Responding to Geri Jensen’s March 31 letter:
Who determines what is true and what is falsehood? What is fact? What is fiction? Who is appointed husbandman of a person’s beliefs…cultivating the soil of heart and mind; planting seeds of thoughts, philosophies and doctrines; weeding and pruning according to the impulse of our will? Who stands as anointed arbitrator in the public court of dialogue? Whose voice is allowed to bear witness and whose voice is silenced or discredited for fear of revelation? To whom are we willing to entrust the verdict?
Where do we picture ourselves in the courtroom where truth is tried? Are we seated passively in the gallery as naive observers? Among those who will be called to bear witness? The dutiful bailiff who awaits direction? Do we imagine ourselves as a juror? Or do we, given our selfproclaimed exalted positions—or probably more honestly, our need to control the outcome of such a trial—seat ourselves on the bench as judge.
Is it not ironic that we play out this disputation on the advent of Easter. Did not Pilot and Herod contend with the same issues? “What is truth?”(John 19:38) “Where did you [Jesus] come from?” (John 19:8)

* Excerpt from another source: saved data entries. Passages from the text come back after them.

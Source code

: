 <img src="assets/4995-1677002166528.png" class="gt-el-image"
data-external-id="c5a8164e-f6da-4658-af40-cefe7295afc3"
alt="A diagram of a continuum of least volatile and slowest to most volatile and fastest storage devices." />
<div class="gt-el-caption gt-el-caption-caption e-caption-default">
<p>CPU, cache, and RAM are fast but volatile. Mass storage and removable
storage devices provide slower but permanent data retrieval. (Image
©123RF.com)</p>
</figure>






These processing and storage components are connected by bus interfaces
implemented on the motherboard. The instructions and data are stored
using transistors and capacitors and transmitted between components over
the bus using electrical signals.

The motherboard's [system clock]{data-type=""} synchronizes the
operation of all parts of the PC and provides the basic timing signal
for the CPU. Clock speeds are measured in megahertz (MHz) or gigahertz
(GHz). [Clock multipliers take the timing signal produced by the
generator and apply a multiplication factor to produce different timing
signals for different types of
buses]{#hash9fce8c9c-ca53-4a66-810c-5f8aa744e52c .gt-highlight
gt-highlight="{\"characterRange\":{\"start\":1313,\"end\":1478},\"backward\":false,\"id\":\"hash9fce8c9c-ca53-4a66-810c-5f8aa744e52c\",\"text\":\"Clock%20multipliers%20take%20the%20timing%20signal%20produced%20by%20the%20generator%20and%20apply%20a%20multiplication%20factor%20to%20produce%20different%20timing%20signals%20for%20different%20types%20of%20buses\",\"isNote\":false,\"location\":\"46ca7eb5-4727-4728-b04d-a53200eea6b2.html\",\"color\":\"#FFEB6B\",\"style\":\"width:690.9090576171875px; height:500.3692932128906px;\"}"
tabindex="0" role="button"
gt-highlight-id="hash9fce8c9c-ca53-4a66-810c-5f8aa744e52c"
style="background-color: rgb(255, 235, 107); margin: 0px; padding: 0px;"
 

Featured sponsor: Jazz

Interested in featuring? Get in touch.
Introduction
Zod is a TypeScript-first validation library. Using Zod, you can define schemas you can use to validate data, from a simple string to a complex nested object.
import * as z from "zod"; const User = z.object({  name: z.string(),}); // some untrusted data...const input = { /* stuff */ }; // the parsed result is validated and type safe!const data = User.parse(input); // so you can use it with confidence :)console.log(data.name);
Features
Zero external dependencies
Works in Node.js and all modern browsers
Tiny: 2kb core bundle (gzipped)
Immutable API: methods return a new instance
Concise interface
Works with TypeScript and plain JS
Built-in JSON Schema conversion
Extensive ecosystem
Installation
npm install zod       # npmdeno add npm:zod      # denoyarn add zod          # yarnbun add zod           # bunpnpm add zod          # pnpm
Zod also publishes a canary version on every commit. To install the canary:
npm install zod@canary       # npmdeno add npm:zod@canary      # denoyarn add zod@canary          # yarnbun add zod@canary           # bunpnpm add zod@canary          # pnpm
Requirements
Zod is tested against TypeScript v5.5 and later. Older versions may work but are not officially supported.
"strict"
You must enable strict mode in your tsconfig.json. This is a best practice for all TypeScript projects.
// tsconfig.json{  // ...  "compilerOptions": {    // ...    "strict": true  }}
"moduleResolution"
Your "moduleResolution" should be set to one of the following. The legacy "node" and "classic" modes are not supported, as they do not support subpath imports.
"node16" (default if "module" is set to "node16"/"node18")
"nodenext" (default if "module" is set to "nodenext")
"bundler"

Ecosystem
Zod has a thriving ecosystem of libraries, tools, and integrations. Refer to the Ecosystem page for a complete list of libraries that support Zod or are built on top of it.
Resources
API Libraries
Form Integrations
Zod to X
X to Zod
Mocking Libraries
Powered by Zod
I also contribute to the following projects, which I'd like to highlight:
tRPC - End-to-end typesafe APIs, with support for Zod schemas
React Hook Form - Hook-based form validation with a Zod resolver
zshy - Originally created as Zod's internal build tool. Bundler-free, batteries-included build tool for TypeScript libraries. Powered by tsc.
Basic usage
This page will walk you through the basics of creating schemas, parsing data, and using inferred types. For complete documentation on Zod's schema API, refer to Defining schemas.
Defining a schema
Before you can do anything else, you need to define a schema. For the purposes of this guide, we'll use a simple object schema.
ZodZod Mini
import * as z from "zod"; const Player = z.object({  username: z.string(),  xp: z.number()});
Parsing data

Poignant, and powerful questions; but also dangerous…. because they unrelentingly cut to the existential core of our relationship with the divine—the selfdisclosure of God in Jesus and our response to that disclosure.
Consider Luke 18:8b—“When the Son of Man comes, will he find faith on earth?”
We should never underestimate our proclivity to self-serving self-deceptions that leave us estranged to the transforming, enlivening presence and power of God. A loving God who knows the thoughts and intentions of our heart. (Hebrews 4:12). Risky business, surfacing the thoughts and intentions of our heart.
Each of us answers these questions for ourselves, and our answers will disclose as much about us as they do about him. My answer? You are the one in whom I am loved, and called to love.
Lord, free me from both extremes of naive passivity and contemptuous aggression. Very practically, show me what “obeying God and not man” looks like when the claims of your kingdom clash with the values of this world.